Depois desvaneceu-se gradualmente para o fundo, primeiro devido ao advento da televisão, depois após o aumento dos multiplexes, e foi encerrado em 1999. Em 2002, teve início um novo capítulo na história do Uránia, com a restauração do edifício e do seu estatuto de instituição nacional, dando a este edifício especial, instituição e seus gestores um novo estatuto e novas responsabilidades.

Enquanto folheia o livro, o leitor, por vezes, fica com informações como a frase da síntese cronológica relativa a 1956: “A última estreia de gala antes da revolução teve lugar a 17 de outubro: de acordo com fotografias de imprensa, a estreia de Hannibal de Zoltán Fábri foi presenciada por Imre Nagy”. Ou em 2002, após a renovação, a “abertura cerimonial do filme de ópera Bánk Bán de Csaba Káel”. Uma semana mais tarde, a 8 de abril, terá lugar a estreia de gala do filme de Géza Bereményi O Homem da Ponte”.

Em 1981

É excitante comparar os acontecimentos na perspetiva de um século: no início do século XIX, não só o público viu as estrelas húngaras Blaha Lujza, Sari Fedák, Gyula Hegedűs e Emilia Márkus, mas em Fevereiro de 1902, a atriz japonesa Sadajakko, que já tinha conquistado os palcos da Europa com a sua trupe, apareceu durante uma semana na Urania, seguida por outra estrela, Isadora Duncan, apenas dois meses mais tarde.

Desde 2003, o Livro de Ouro do Uránia está finalmente mais uma vez na assinatura de estrelas mundiais visitantes, cujas entradas, palavras de louvor e rabiscos encantadores podem ser encontrados na monografia, incluindo a caligrafia de Roman Polanski, Miklós Jancsó, Claudia Cardinale, Adrien Brody, Helen Mirren, Jackie Chan e Cristian Mungiu.

Este volume (340 páginas) é inquestionavelmente profissional e será também de interesse para o público em geral – investigadores de renome como os historiadores de arte Kristóf Kelecsényi e Ágnes Torma, os historiadores de cinema Janka Barkóczi, Iván Forgács, László Kelecsényi, Balázs Varga, Tamás Gajdó e Dániel Molnár, historiadores de teatro, Roland Perényi, historiador social, Gábor Murányi, historiador de imprensa, e Lajos Csordás, investigador urbano, o livro inclui excelentes resumos, entrevistas e estudos do editor.

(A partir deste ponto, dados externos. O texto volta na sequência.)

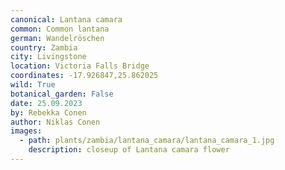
 ```yaml
---
canonical: Lantana camara
common: Common lantana
german: Wandelröschen
country: Zambia
city: Livingstone
location: Victoria Falls Bridge
coordinates: -17.926847,25.862025
wild: True
botanical_garden: False
date: 25.09.2023
by: Rebekka Conen
author: Niklas Conen
images:
  - path: plants/zambia/lantana_camara/lantana_camara_1.jpg
    description: closeup of Lantana camara flower
---
```

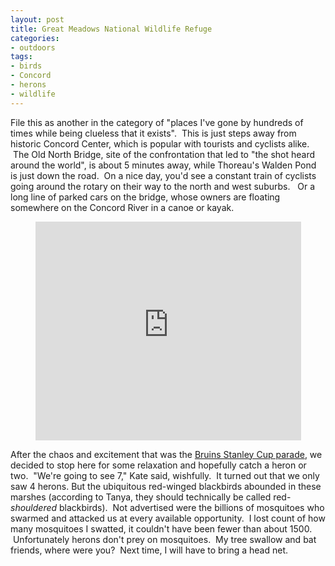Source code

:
 ```yaml
---
layout: post
title: Great Meadows National Wildlife Refuge
categories:
- outdoors
tags:
- birds
- Concord
- herons
- wildlife
---
```

File this as another in the category of "places I've gone by hundreds of times while being clueless that it exists".  This is just steps away from historic Concord Center, which is popular with tourists and cyclists alike.  The Old North Bridge, site of the confrontation that led to "the shot heard around the world", is about 5 minutes away, while Thoreau's Walden Pond is just down the road.  On a nice day, you'd see a constant train of cyclists going around the rotary on their way to the north and west suburbs.   Or a long line of parked cars on the bridge, whose owners are floating somewhere on the Concord River in a canoe or kayak.

<div style="text-align:center">
<iframe width="425" height="350" frameborder="0" scrolling="no" marginheight="0" marginwidth="0" src="http://maps.google.com/maps?f=q&amp;source=s_q&amp;hl=en&amp;geocode=&amp;q=great+meadow+wildlife+refuge,+sudbury&amp;aq=&amp;sll=41.814314,-71.921997&amp;sspn=2.028576,4.22699&amp;gl=us&amp;ie=UTF8&amp;hq=great+meadow+wildlife+refuge,+sudbury&amp;hnear=&amp;t=k&amp;ll=42.475785,-71.336761&amp;spn=0.015684,0.033023&amp;output=embed"></iframe>


</div>

After the chaos and excitement that was the [Bruins Stanley Cup parade](http://www.yentran.org/blog/?p=310), we decided to stop here for some relaxation and hopefully catch a heron or two.  "We're going to see 7," Kate said, wishfully.  It turned out that we only saw 4 herons.  But the ubiquitous red-winged blackbirds abounded in these marshes (according to Tanya, they should technically be called red-*shouldered* blackbirds).  Not advertised were the billions of mosquitoes who swarmed and attacked us at every available opportunity.  I lost count of how many mosquitoes I swatted, it couldn't have been fewer than about 1500.  Unfortunately herons don't prey on mosquitoes.  My tree swallow and bat friends, where were you?  Next time, I will have to bring a head net.

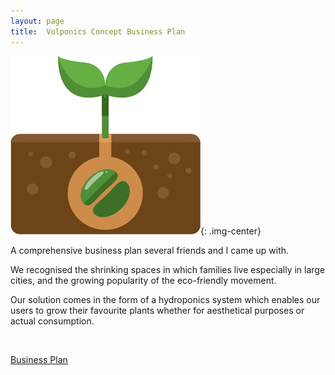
 ```yaml
---
layout: page
title:  Volponics Concept Business Plan
---
```

![RPS](/assets/pics/volponics.png){: .img-center}

A comprehensive business plan several friends and I came up with.

We recognised the shrinking spaces in which families live especially in large cities, and the growing popularity of the eco-friendly movement.

Our solution comes in the form of a hydroponics system which enables our users to grow their favourite plants whether for aesthetical purposes or actual consumption.

&nbsp;
&nbsp;

[Business Plan](/assets/business_plans/Group02Team01_Assignment.pdf)
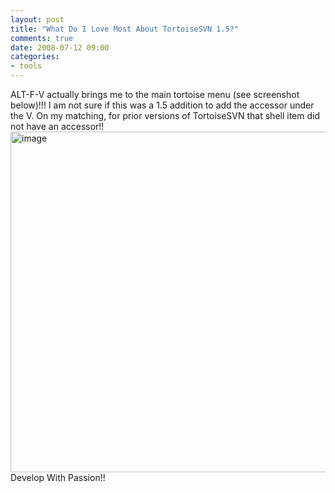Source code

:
 ```yaml
---
layout: post
title: "What Do I Love Most About TortoiseSVN 1.5?"
comments: true
date: 2008-07-12 09:00
categories:
- tools
---
```


ALT-F-V actually brings me to the main tortoise menu (see screenshot below)!!! I am not sure if this was a 1.5 addition to add the accessor under the V. On my matching, for prior versions of TortoiseSVN that shell item did not have an accessor!!  
<a href="{{ site.cdn_root }}binary/WindowsLiveWriter/WhatDoILoveMostAboutTortoiseSVN1.5_9CA3/image_2.png"><img style="border-right: 0px; border-top: 0px; border-left: 0px; border-bottom: 0px" height="545" alt="image" src="{{ site.cdn_root }}binary/WindowsLiveWriter/WhatDoILoveMostAboutTortoiseSVN1.5_9CA3/image_thumb.png" width="959" border="0" /></a>   
Develop With Passion!!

Com cerca de 260 ilustrações – mapas, planos, cartazes, postais e fotografias documentais – o livro é um prazer de ler, e o leitor descobrirá que a tarde passou de avião, apesar de ter acabado de o abrir.

 

Zsófia Buglya (ed.). Uránia National Film Theatre, Budapeste, 2021.

 

O quadro de abertura mostra o cinema em 1970. Fortepan.

Este artigo foi publicado na revista Cultura Húngara 2022/2.